Caching Event
Come and join us at the Sundial near the Torrens Parade Ground to celebrate the March Equinox was officially noted as being at 7.31pm ACDT. You can stay for a minute or the whole time. You are welcome to post a picture of yourself with the Sundial.
Location
The Pioneer Women's Memorial Garden near King William Road in Park 12 of Adelaide city’s parklands were proposed by Phebe Watson and Adelaide Miethke in 1938. Miethke (chair) and Watson were members of the Pioneer Women’s Memorial Trust that was formed to create a befitting memorial to the spirit of the pioneering women of the South Australia as part of the state in 1936 celebrating a centenary of European settlement. The trust raised a staggering £6,250 and ultimately decided to donate £5,000 to build the Royal Flying Doctor base at Alice Springs. The remainder of the money was used to create the memorial garden, possibly based on one in Melbourne. Miethke and Watson put their concept for a formal garden, behind a government house, “with a sundial and figure as its central unit to denote the passing of time.

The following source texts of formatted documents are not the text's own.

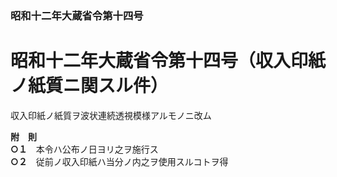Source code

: ### 昭和十二年大蔵省令第十四号  
# 昭和十二年大蔵省令第十四号（収入印紙ノ紙質ニ関スル件）  
  
収入印紙ノ紙質ヲ波状連続透視模様アルモノニ改ム  
  
**附　則**  
**○１**　本令ハ公布ノ日ヨリ之ヲ施行ス  
**○２**　従前ノ収入印紙ハ当分ノ内之ヲ使用スルコトヲ得  
  
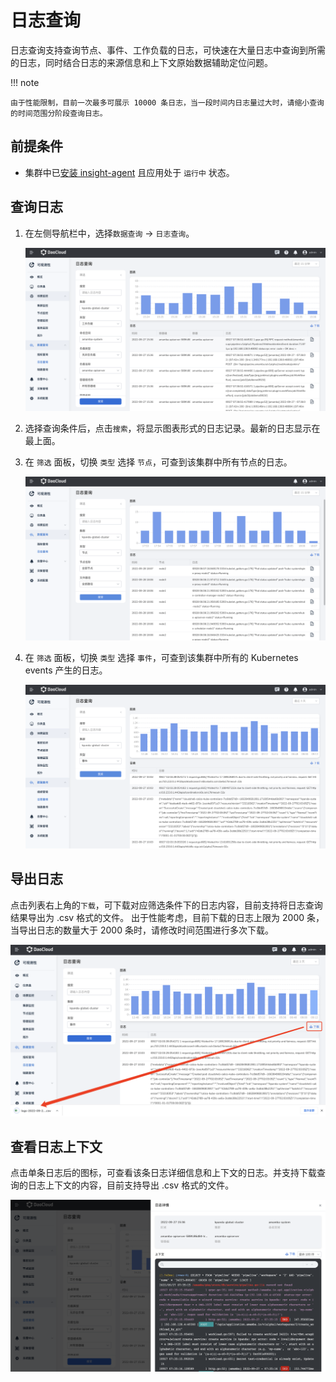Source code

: # 日志查询

日志查询支持查询节点、事件、工作负载的日志，可快速在大量日志中查询到所需的日志，同时结合日志的来源信息和上下文原始数据辅助定位问题。

!!! note

    由于性能限制，目前一次最多可展示 10000 条日志，当一段时间内日志量过大时，请缩小查询的时间范围分阶段查询日志。

## 前提条件

- 集群中已[安装 insight-agent](../../06UserGuide/01quickstart/installagent.md) 且应用处于 `运行中` 状态。

## 查询日志

1. 在左侧导航栏中，选择`数据查询` -> `日志查询`。

    ![日志查询](../../images/log01.png)

2. 选择查询条件后，点击`搜索`，将显示图表形式的日志记录。最新的日志显示在最上面。

3. 在 `筛选` 面板，切换 `类型` 选择 `节点`，可查到该集群中所有节点的日志。

    ![日志查询](../../images/log03.png)

4. 在 `筛选` 面板，切换 `类型` 选择 `事件`，可查到该集群中所有的 Kubernetes events 产生的日志。

    ![日志查询](../../images/log04.png)

## 导出日志

点击列表右上角的`下载`，可下载对应筛选条件下的日志内容，目前支持将日志查询结果导出为 .csv 格式的文件。
出于性能考虑，目前下载的日志上限为 2000 条，当导出日志的数量大于 2000 条时，请修改时间范围进行多次下载。

![日志查询](../../images/log05.png)

## 查看日志上下文

点击单条日志后的图标，可查看该条日志详细信息和上下文的日志。并支持下载查询的日志上下文的内容，目前支持导出 .csv 格式的文件。

![日志查询](../../images/log02.png)
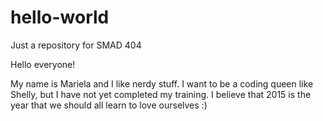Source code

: # hello-world
Just a repository for SMAD 404

Hello everyone!

My name is Mariela and I like nerdy stuff. I want to be a coding queen like Shelly, but I have not yet completed my training. 
I believe that 2015 is the year that we should all learn to love ourselves :)
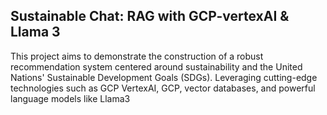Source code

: ## Sustainable Chat: RAG with GCP-vertexAI & Llama 3

This project aims to demonstrate the construction of a robust recommendation system centered around sustainability and the United Nations' Sustainable Development Goals (SDGs). Leveraging cutting-edge technologies such as GCP VertexAI, GCP, vector databases, and powerful language models like Llama3


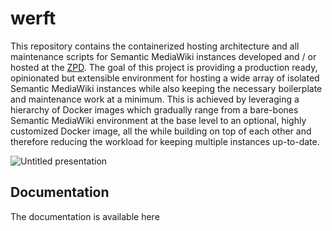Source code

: # werft

This repository contains the containerized hosting architecture and all maintenance scripts for Semantic MediaWiki instances developed and / or hosted at the [ZPD](https://github.com/uniwue-zpd).
The goal of this project is providing a production ready, opinionated but extensible environment for hosting a wide array of isolated Semantic MediaWiki instances while also keeping the necessary boilerplate and maintenance work at a minimum.
This is achieved by leveraging a hierarchy of Docker images which gradually range from a bare-bones Semantic MediaWiki environment at the base level to an optional, highly customized Docker image, all the while building on top of each other and therefore reducing the workload for keeping multiple instances up-to-date.

![Untitled presentation](https://user-images.githubusercontent.com/33344081/173696532-2d3dc9b2-c4ff-40d5-9ef0-958e7883846e.jpg)

## Documentation
The documentation is available here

Melbourne sculptor Ola Cohn was also engaged to carve the sculpture of the timeless woman from a three-ton pillar of Waikerie limestone. Cohn had to defend her work as representing “the spirit of womanhood capable of giving birth to a nation” against public criticism for her “coarse and unladylike” sculpted woman figure. Set into the base of the sculpture was a sundial designed by George Dodwell, the South Australian government astronomers need to accurately reflect central standard time. The Pioneer Women’s Memorial Garden was officially opened in April 1941 simultaneously, via radio link, with the opening ceremony of the Royal Flying Doctor Service base at Alice Springs. Muriel Barclay Harvey, wife of the governor of South Australia, unveiled the statue.
Equinox
An equinox is an event in which a planet’s subsolar point passes through its Equator. The equinoxes are the only time when both the Northern and Southern Hemispheres experience roughly equal amounts of daytime and nighttime. As its name suggests, an equinox indicates equally lluminated hemispheres, with the solar terminator equally dividing Earth from north to South. (The solar terminator is the shadowed line indicating daylight and sunlight on a globe.) A true equinox would indicate 12 hours of both day and night. Although the equinoxes are as close to this phenomenon as happens on Earth, even during the equinoxes day and night aren’t exactly equal. This is largely due to atmospheric refraction. Atmospheric refraction describes the way light seems to bend or deviate from a straight line as it passes through Earth’s atmosphere. Atmospheric refraction is a result of increasing air density, which decreases the velocity of light through the air. Due to atmospheric refraction, we are able to see the sun minutes before it actually rises and sets.